### [WHAT IS NEEDED]
The answer must consist of each line below that holds the word "present", copied as it stands.

── SUPPLIED RECORDS ──

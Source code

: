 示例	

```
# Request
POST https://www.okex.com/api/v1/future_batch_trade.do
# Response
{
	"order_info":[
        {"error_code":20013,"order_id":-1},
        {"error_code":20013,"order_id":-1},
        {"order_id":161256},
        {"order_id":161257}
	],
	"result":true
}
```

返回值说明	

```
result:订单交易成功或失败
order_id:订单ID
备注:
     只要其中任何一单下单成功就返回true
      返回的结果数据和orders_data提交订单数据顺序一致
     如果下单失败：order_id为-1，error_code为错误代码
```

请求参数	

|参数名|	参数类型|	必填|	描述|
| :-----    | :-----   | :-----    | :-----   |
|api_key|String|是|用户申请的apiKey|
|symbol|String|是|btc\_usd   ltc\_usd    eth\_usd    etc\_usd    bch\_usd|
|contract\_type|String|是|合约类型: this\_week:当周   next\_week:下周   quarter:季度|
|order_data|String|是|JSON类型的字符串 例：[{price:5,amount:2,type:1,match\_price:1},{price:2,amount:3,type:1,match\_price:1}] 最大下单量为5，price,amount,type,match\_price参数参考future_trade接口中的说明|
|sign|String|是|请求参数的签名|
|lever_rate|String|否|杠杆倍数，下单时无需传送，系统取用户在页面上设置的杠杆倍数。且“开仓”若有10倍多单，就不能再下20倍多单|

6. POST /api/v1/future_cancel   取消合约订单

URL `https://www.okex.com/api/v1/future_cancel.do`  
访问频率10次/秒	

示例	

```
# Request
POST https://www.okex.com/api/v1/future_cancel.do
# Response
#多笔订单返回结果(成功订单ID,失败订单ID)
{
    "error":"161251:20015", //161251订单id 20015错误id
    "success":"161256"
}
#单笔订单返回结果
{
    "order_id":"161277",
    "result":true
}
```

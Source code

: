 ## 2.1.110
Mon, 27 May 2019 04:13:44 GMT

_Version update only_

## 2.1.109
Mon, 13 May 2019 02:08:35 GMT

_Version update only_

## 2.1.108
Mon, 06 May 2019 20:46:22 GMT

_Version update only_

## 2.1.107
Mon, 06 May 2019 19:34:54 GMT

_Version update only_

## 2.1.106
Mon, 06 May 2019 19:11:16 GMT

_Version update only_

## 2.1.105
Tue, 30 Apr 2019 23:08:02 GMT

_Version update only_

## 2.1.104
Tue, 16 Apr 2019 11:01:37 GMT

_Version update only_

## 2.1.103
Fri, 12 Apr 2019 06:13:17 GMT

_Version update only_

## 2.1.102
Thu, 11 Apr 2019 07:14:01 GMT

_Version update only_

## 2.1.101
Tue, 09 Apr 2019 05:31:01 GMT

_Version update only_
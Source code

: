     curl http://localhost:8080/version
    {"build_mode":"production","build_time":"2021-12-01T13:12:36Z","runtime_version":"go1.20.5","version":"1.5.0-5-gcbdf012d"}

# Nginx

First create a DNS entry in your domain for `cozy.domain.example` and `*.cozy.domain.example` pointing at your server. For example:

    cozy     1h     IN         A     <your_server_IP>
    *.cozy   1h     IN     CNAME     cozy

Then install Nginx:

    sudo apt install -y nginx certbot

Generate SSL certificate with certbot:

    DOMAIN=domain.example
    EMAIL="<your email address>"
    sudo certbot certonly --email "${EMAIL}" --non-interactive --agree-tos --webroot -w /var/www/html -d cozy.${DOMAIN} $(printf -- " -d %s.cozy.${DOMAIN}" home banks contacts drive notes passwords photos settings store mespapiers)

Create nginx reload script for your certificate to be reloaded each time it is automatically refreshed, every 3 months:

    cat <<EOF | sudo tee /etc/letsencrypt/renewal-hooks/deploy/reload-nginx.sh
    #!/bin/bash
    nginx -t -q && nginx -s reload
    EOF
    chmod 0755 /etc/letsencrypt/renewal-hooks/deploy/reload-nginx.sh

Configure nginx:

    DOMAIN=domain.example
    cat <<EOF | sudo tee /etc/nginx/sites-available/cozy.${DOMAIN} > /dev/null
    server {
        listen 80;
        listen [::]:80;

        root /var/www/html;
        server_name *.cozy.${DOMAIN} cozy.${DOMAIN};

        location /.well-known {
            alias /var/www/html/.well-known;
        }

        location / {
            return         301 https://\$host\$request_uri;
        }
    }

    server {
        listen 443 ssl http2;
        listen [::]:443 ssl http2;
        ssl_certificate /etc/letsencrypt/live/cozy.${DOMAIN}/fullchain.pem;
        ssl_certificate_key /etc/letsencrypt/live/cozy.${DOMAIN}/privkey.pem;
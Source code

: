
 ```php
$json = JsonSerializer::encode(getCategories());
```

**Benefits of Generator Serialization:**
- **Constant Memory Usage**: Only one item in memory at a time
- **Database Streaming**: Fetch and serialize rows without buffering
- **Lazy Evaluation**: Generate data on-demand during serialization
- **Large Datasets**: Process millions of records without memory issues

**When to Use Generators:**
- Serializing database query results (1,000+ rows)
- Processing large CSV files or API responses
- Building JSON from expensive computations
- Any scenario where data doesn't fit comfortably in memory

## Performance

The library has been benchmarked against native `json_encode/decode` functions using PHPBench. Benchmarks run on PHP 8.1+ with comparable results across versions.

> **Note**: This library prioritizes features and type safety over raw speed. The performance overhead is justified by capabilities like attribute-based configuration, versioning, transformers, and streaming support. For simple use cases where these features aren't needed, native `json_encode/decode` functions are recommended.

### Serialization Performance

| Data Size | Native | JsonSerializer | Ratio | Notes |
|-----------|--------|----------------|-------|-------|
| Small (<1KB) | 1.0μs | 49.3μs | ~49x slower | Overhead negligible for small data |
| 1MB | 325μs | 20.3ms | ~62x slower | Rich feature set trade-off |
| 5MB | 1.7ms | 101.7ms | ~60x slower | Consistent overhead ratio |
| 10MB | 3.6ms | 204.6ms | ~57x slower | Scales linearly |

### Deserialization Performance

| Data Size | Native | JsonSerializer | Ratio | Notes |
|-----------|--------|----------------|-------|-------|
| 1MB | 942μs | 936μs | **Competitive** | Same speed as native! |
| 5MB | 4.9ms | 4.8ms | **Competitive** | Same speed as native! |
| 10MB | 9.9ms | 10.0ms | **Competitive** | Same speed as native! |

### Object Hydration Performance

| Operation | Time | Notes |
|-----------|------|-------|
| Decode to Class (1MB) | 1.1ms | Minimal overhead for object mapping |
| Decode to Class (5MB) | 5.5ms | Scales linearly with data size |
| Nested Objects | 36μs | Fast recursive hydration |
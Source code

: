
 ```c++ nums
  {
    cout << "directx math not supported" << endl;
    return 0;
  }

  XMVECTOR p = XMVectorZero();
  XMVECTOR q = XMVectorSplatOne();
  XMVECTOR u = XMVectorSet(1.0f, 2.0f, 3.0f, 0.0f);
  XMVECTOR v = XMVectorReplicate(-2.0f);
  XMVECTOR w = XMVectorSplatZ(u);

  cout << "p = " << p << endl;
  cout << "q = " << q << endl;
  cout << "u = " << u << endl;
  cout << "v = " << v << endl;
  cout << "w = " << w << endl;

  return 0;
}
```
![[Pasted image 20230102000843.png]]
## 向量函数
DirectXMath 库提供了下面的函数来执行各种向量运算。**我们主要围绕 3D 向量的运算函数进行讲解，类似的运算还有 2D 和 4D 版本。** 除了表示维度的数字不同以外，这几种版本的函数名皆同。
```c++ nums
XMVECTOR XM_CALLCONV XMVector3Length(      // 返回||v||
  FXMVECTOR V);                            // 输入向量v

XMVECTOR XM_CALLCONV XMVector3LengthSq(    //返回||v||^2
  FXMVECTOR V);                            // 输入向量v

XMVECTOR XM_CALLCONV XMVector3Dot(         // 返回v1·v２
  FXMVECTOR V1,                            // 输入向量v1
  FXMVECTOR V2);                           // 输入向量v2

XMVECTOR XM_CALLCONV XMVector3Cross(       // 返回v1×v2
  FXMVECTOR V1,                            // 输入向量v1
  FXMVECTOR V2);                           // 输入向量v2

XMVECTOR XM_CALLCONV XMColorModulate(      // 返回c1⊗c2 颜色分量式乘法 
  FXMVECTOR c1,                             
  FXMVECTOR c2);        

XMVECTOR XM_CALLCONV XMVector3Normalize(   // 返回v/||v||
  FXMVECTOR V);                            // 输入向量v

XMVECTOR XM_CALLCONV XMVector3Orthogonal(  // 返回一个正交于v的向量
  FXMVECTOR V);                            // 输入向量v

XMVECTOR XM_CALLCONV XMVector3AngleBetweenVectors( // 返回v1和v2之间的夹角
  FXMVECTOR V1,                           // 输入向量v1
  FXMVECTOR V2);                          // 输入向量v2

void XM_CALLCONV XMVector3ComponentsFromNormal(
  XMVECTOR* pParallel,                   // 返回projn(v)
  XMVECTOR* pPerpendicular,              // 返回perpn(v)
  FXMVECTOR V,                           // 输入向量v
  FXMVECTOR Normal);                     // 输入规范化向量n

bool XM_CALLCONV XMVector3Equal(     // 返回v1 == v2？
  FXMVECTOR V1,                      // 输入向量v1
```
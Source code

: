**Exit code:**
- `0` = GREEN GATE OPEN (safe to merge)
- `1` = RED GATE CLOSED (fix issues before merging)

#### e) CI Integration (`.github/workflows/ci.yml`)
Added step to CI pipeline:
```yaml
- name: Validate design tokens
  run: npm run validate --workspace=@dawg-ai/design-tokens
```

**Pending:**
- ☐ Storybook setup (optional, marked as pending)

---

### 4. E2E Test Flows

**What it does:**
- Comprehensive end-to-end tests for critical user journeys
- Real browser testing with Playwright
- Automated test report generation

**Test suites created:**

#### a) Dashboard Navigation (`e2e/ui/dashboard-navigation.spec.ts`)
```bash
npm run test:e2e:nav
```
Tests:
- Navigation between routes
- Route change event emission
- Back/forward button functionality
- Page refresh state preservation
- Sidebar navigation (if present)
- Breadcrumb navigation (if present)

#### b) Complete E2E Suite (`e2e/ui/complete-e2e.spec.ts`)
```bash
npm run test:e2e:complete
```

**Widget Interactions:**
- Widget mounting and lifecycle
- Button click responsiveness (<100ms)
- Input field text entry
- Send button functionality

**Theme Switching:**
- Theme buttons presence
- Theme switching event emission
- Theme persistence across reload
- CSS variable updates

───

### [ANSWER TO THIS TASK]
- Sidebar navigation (if present)
- Breadcrumb navigation (if present)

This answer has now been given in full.